We’re still not ready to encourage entrepreneurship in Nigeria, and it’s the reason bad debts will never evaporate from the banks. Were Steve Jobs or Mark Zuckerberg Nigerians, they would never have set up their companies. They would have died of frustration like 35-year-old Dr Allwell Orji who committed suicide in Lagos last Sunday.
Many banks are hurting rather than helping the nation’s economy. As someone stated during a radio programme Saturday morning, many bank customers have lost more money to their banks than to armed robbers. He was referring to the excess charges recovered from the banks through the efforts of his group. Ever ready to collect deposits they could do business with – and impose charges as they wish – Nigerian banks seldom give money to struggling entrepreneurs.
Other “entrepreneurs” understand the game very well, however. They know that the best way to rob a bank is to set up one. As in the era of “wonder banks” and finance houses, the tested path is to set up a bank, carefully collect the deposits of millions of customers, give loans to yourselves (the directors) and then allow the bank to collapse. Several crooks of the 1990s turned billionaires that way. They fled the country and awaited a change of government, a change in policy or a change of the regulators. Then, they quietly re-entered the country and set up new businesses.
Those who set up businesses could even be forgiven; at least, they employ many people and therefore help to put food on the table. The actual buccaneers simply enjoy their loot in foreign countries. Some pretend to work by importing useless items into the country. Lazier ones are into organised crimes: armed robbery, piracy, oil theft, 419, gunrunning, drug trafficking.
When the CBN was forced to start publishing the names of bad debtors, that is, non-performing loans, five years ago, we thought that the policy of “naming and shaming” them would be sustained.
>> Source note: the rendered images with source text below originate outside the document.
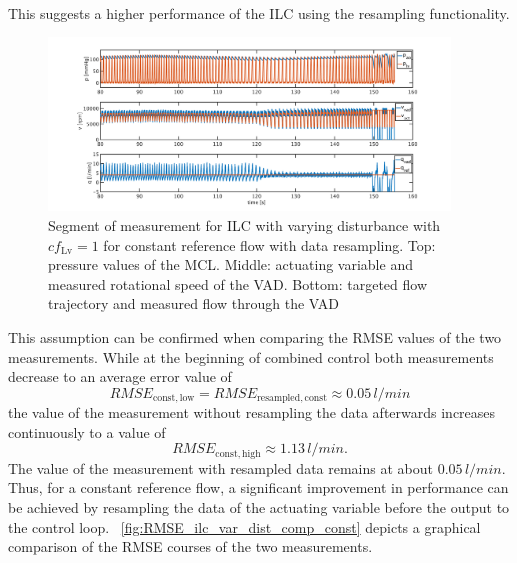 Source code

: \\This suggests a higher performance of the ILC using the resampling functionality.
\begin{figure}[ht!]
  \centering
  \includegraphics[width=0.95\textwidth]{images/chapt_5/ILC/ilc_var_dist_fix_const.pdf}
  \caption[Segment of measurement for ILC with varying disturbance with $cf_{\mathrm{Lv}}=1$ for constant reference flow with data resampling]{Segment of measurement for ILC with varying disturbance with $cf_{\mathrm{Lv}}=1$ for constant reference flow with data resampling. Top:  pressure values of the MCL. Middle: actuating variable and measured rotational speed of the VAD. Bottom: targeted flow trajectory and measured flow through the VAD}
  \label{fig:ilc_var_dist_fix_const}
\end{figure}
This assumption can be confirmed when comparing the RMSE values of the two measurements.
While at the beginning of combined control both measurements decrease to an average error value of
\begin{equation}
  RMSE_{\mathrm{const,low}}=RMSE_{\mathrm{resampled,const}}\approx0.05\,l/min
\end{equation}
 the value of the measurement without resampling the data afterwards increases continuously to a value of
\begin{equation}
  RMSE_{\mathrm{const,high}}\approx1.13\,l/min.
\end{equation}
The value of the measurement with resampled data remains at about $0.05\,l/min$. Thus, for a constant reference flow, a significant improvement in performance can be achieved by resampling the data of the actuating variable before the output to the control loop.
\figurename~\ref{fig:RMSE_ilc_var_dist_comp_const} depicts a graphical comparison of the RMSE courses of the two measurements.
Early in 2015, some more were named in published advertisements, even as the apex bank kept warning chronically indebted individuals and companies to pay up or be shamed. Not much has been heard since then. Does it mean the N14trillion said to be trapped in the banks then has been paid up? No. It’s simply that the debtors, the banks and the regulators have found fresh friendship.
Nevertheless, that publication was instructive. It revealed that many rich people were actually chronic borrowers, and that banks were the main accomplices of economic saboteurs. One man owed different banks more than N200billion!
Behind every source of wealth is a crime, we are told. And so we used to limit the sources of wealth in Nigeria to politics, 419 and drug peddling.
Is taking loans from banks a crime? Not really. In fact, it takes more than honesty to qualify for a bank loan: you must be aged 85 years and accompanied by both parents! You have to show that you are already rich (and therefore don’t need the loan) by providing collateral worth three times the loan you seek.
Nigerian banks know that there is no business at the moment that can return 20% profit to its owners. That’s why they fund mainly imports, especially petroleum products.. Often, they import fuel or other fast-selling products themselves.
Even when you have a bright idea, the bankers could steal the information from you and fund the project for someone else. If you are lucky to get a loan, the bank ensures you work for it for the rest of your life – your profit or salary will be just enough to service the loan.
The banks are sustained by illegal transactions like imposition of excess charges on customers’ deposits, and round-tripping. The latter is a process of buying foreign exchange from the CBN under the pretext of importing items but returning the dollars, euros and pounds to bureaux de change and currency hawkers. I have severally advocated the scrapping of CBN’s weekly forex sales to banks, if for six months.
I borrowed two of my life-guiding philosophies from Shakespeare: Neither a lender nor a borrower be. Never envy any man until he has lived and died.
Though it’s near-impossible to take the former advice, it pays to do so. When someone tells you to lend him money, he wants you to give him money but is only trying to redeem his ego. It’s better to give him a fraction of what he seeks, as a grant and not a loan.
The second Shakespearean advice is also meant for honest Nigerians: Do not envy those who flaunt riches, who boast, who maintain luxurious lifestyles. As the debtors’ lists published in the past have shown, most of them live on borrowed funds.
It’s ironical that many Nigerian banks declare huge profits even in times of recession. They will continue to reap profits for as long as governments encourage corruption or leave loopholes unplugged.
The best indicator of a healthy economy, however, is the state of the real (manufacturing) sector. The economy will begin to recover when ingenious Nigerians begin to receive loans from banks easily and at low interest rates – not more than 3%. Such loans may not go bad if there’s regular supply of electricity.